◆ Task to carry out ◆
If a line includes the word "klasy", it belongs in the count; state the total for the data below and add nothing.

[Rendered images with source text]
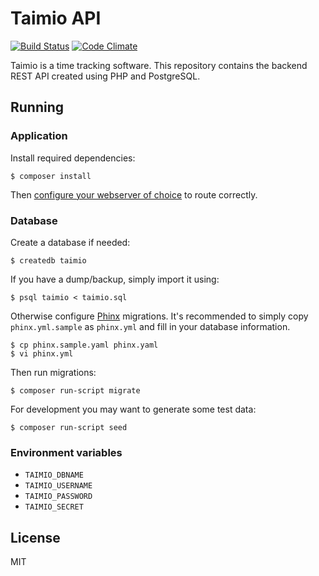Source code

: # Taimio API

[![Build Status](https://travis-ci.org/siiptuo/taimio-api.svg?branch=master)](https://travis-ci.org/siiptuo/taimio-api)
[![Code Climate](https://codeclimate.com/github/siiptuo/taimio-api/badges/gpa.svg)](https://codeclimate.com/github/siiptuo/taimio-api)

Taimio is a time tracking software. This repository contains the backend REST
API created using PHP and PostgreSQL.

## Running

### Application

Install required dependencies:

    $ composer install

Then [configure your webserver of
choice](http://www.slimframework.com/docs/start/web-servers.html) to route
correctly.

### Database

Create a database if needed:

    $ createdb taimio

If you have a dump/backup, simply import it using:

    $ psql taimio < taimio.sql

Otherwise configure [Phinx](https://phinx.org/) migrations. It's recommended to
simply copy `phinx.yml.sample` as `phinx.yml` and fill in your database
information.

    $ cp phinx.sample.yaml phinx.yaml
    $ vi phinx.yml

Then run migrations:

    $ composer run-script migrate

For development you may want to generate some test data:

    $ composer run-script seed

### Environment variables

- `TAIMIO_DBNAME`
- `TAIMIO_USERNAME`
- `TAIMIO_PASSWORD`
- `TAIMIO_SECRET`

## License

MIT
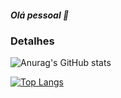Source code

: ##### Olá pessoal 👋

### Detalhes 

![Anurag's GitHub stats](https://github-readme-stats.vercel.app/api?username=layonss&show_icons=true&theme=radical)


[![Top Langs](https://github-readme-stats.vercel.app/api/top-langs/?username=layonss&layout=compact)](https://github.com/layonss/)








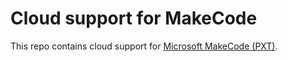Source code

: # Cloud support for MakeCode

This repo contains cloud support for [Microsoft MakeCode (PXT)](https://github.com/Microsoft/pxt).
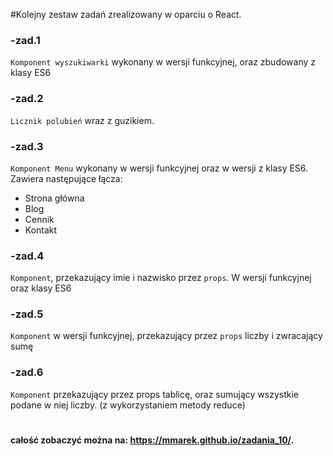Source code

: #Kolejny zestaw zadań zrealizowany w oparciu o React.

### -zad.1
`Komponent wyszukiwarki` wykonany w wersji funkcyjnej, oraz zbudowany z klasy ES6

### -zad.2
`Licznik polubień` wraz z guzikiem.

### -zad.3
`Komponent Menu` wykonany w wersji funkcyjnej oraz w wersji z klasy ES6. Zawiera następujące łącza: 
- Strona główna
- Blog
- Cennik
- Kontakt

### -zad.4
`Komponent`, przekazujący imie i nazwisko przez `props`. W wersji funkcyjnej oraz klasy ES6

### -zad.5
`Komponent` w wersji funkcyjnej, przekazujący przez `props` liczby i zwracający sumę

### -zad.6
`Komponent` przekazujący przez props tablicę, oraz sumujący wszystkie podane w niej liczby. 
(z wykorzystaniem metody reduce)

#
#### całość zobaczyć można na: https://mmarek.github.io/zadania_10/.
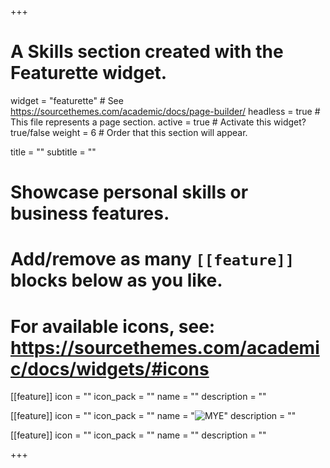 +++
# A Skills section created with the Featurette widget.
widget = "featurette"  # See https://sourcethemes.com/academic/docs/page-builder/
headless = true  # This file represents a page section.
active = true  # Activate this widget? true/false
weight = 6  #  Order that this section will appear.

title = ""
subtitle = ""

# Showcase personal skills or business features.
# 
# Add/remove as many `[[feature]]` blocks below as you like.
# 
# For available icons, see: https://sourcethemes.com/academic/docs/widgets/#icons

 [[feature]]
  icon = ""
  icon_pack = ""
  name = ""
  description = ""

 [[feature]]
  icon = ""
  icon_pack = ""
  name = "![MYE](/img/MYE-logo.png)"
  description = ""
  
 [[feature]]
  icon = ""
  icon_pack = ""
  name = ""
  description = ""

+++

◆ Task result ◆
3